Today I learned how to transfer myself from the bed to a wheelchair using a long, skinny plastic board as a bridge. I did this three times successfully, with very little help actually. But it was exhausting.
For 12 weeks my pelvis can not carry any weight at all. Those 12 weeks will give the plate used to treat my diastasis symphysis pubis time to heal. My pelvic separation has been treated with a plate and six locking screws.
Each time I transition from the bed to my wheelchair or the chair to the toilet I have to do it without putting my feet on the floor. I realized today, however, that is it basically an instinct to brace with your feet.
Hillary, the physical therapist who visited me this morning, was patient and kind. She explained what would happen and stood near me to be sure I wouldn’t fall. But I did the work myself. There are six steps to the process:
- Be sure the wheelchair’s arm is removed and it is locked in place as close to the bed as possible.
- Position myself sitting at the edge of the bed.
- Tilt myself to the right and nudge the transfer board under my bum.
- Make sure the other end of the board is solidly on the chair.

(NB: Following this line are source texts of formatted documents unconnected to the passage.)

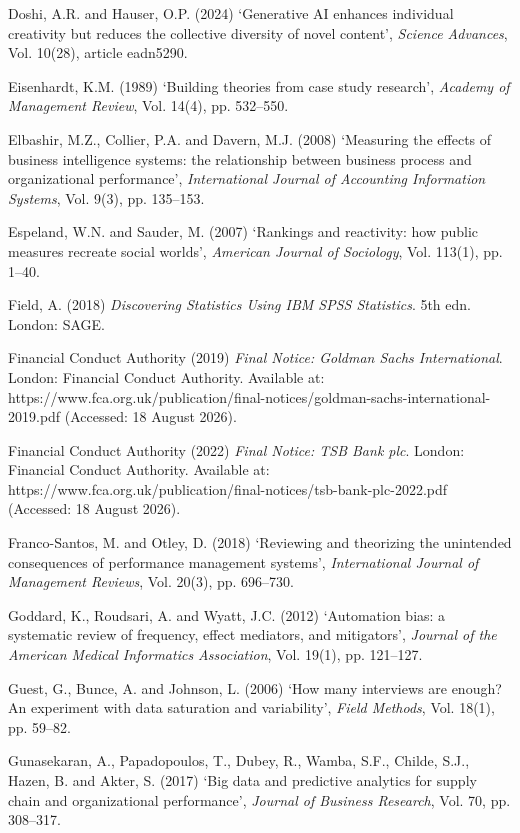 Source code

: \documentclass[12pt,a4paper]{article}
\begin{document}
{\rf Doshi, A.R. and Hauser, O.P. (2024) `Generative AI enhances individual creativity but reduces the collective diversity of novel content', \emph{Science Advances}, Vol. 10(28), article eadn5290.

\rf Eisenhardt, K.M. (1989) `Building theories from case study research', \emph{Academy of Management Review}, Vol. 14(4), pp. 532--550.

\rf Elbashir, M.Z., Collier, P.A. and Davern, M.J. (2008) `Measuring the effects of business intelligence systems: the relationship between business process and organizational performance', \emph{International Journal of Accounting Information Systems}, Vol. 9(3), pp. 135--153.

\rf Espeland, W.N. and Sauder, M. (2007) `Rankings and reactivity: how public measures recreate social worlds', \emph{American Journal of Sociology}, Vol. 113(1), pp. 1--40.

\rf Field, A. (2018) \emph{Discovering Statistics Using IBM SPSS Statistics}. 5th edn. London: SAGE.

\rf Financial Conduct Authority (2019) \emph{Final Notice: Goldman Sachs International}. London: Financial Conduct Authority. Available at: https://www.fca.org.uk/publication/final-notices/goldman-sachs-international-2019.pdf (Accessed: 18 August 2026).

\rf Financial Conduct Authority (2022) \emph{Final Notice: TSB Bank plc}. London: Financial Conduct Authority. Available at: https://www.fca.org.uk/publication/final-notices/tsb-bank-plc-2022.pdf (Accessed: 18 August 2026).

\rf Franco-Santos, M. and Otley, D. (2018) `Reviewing and theorizing the unintended consequences of performance management systems', \emph{International Journal of Management Reviews}, Vol. 20(3), pp. 696--730.

\rf Goddard, K., Roudsari, A. and Wyatt, J.C. (2012) `Automation bias: a systematic review of frequency, effect mediators, and mitigators', \emph{Journal of the American Medical Informatics Association}, Vol. 19(1), pp. 121--127.

\rf Guest, G., Bunce, A. and Johnson, L. (2006) `How many interviews are enough? An experiment with data saturation and variability', \emph{Field Methods}, Vol. 18(1), pp. 59--82.

\rf Gunasekaran, A., Papadopoulos, T., Dubey, R., Wamba, S.F., Childe, S.J., Hazen, B. and Akter, S. (2017) `Big data and predictive analytics for supply chain and organizational performance', \emph{Journal of Business Research}, Vol. 70, pp. 308--317.

}
\end{document}
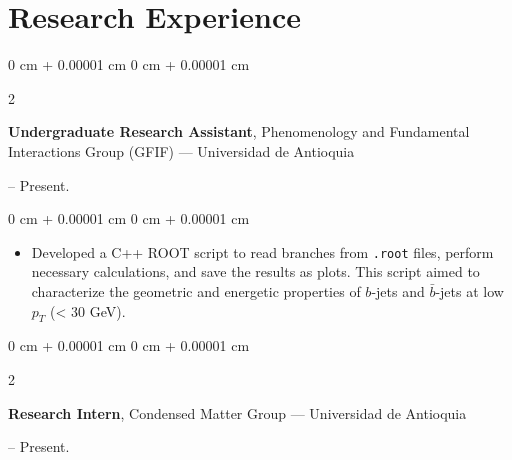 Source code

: \documentclass[10pt, letterpaper]{article}
\newenvironment{highlights}{
    \begin{itemize}[
        topsep=0.10 cm,
        parsep=0.10 cm,
        partopsep=0pt,
        itemsep=0pt,
        leftmargin=0 cm + 10pt
    ]
}{
    \end{itemize}
}
\newenvironment{onecolentry}{
    \begin{adjustwidth}{
        0 cm + 0.00001 cm
    }{
        0 cm + 0.00001 cm
    }
}{
    \end{adjustwidth}
}
\newenvironment{twocolentry}[2][]{
    \onecolentry
    \def\secondColumn{#2}
    \setcolumnwidth{\fill, 4.5 cm}
    \begin{paracol}{2}
}{
    \switchcolumn \raggedleft \secondColumn
    \end{paracol}
    \endonecolentry
}
\begin{document}
    \section{Research Experience}
    \begin{twocolentry}{
        2024 – Present.
    }
        \textbf{Undergraduate Research Assistant}, Phenomenology and Fundamental Interactions Group (GFIF) --- Universidad de Antioquia
    \end{twocolentry}

    \vspace{0.10 cm}
    \begin{onecolentry}
        \begin{highlights}
            \item Developed a C++ ROOT script to read branches from \texttt{.root} files, perform necessary calculations, and save the results as plots. This script aimed to characterize the geometric and energetic properties of \(b\)-jets and \(\bar{b}\)-jets at low \(p_T\) (< 30 GeV).
        \end{highlights}
    \end{onecolentry}

    \vspace{0.2 cm}
    \begin{twocolentry}{
        2023 – Present.
    }
        \textbf{Research Intern}, Condensed Matter Group --- Universidad de Antioquia
    \end{twocolentry}
\end{document}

- Lift up with my arms, shifting myself toward the chair.
- Remove the board once I’m securely in place.
Hillary put in an order for my wheelchair that we will rent, for a transfer board and for a visit or two by a home health care nurse who can evaluate our place and make sure we have everything we need for me to be as independent as possible.
Tomorrow I will learn to transfer to a commode and they can remove my catheter. An occupational therapist will teach me how to get my pants down without using my legs. Right now I can’t really imagine how that’s going to work, but I know I will do it. Once I can do that then I will have met the requirements for discharge.
But I probably won’t be leaving until at least Monday. Dr. Sojka discovered during surgery that my bones are soft. He got an endocrinologist involved and today I had blood taken for testing and a series of x-rays of my arms and legs. I don’t have a diagnosis related to my bones yet. All I know so far is the softness of my bones caused Dr. Sojka to have to use locking screws to keep my plate in place. Those locking screws will make my pelvis more rigid than he had planned and there is a chance the plate and screws would need to be removed in the future.
This was a curve ball, for sure, but if there is something going on that needs to be fixed I am glad to be in a place that can fix it. I was told today to expect testing at the osteoporosis center before being discharged and my nurse told me that some of the blood tests had to be sent away for analysis. She wasn’t able to say if I would be here until all the results were in. I hope we will learn a lot more tomorrow.